What to produce -> Where a line contains the word "UsePageResolver", copy that line from the records below.
━━ Supplied material
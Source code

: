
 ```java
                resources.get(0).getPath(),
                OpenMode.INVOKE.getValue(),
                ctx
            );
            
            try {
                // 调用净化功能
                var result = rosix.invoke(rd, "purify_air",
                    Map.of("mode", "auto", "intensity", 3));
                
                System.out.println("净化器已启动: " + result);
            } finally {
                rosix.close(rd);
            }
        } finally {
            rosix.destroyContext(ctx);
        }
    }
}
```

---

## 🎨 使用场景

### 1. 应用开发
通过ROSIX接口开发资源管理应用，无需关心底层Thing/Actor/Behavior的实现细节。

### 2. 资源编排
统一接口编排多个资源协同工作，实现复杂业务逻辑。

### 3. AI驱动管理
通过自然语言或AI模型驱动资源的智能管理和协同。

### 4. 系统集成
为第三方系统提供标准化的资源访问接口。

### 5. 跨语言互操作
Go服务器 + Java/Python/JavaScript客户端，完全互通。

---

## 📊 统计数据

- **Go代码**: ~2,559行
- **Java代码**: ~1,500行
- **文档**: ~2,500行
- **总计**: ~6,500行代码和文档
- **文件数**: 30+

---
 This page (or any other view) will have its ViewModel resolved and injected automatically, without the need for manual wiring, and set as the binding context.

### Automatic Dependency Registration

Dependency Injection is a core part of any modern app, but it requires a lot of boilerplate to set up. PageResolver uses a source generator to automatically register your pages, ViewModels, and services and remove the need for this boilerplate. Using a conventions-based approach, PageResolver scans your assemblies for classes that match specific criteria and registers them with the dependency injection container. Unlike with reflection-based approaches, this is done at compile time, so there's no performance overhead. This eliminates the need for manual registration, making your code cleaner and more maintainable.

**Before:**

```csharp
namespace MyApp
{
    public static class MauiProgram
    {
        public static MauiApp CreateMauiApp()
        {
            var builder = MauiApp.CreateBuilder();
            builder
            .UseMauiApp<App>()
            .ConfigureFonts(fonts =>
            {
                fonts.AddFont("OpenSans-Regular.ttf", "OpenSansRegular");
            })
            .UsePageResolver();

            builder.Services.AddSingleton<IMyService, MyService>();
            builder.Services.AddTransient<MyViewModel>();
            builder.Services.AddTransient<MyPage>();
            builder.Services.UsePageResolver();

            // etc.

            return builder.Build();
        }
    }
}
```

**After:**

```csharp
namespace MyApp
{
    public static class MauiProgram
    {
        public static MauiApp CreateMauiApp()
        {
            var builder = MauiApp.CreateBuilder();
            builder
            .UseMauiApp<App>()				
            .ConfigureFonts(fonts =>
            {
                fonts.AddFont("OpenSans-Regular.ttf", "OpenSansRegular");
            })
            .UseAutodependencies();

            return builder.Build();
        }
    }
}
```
━━━━
Exercise output ->
            .UsePageResolver();
            builder.Services.UsePageResolver();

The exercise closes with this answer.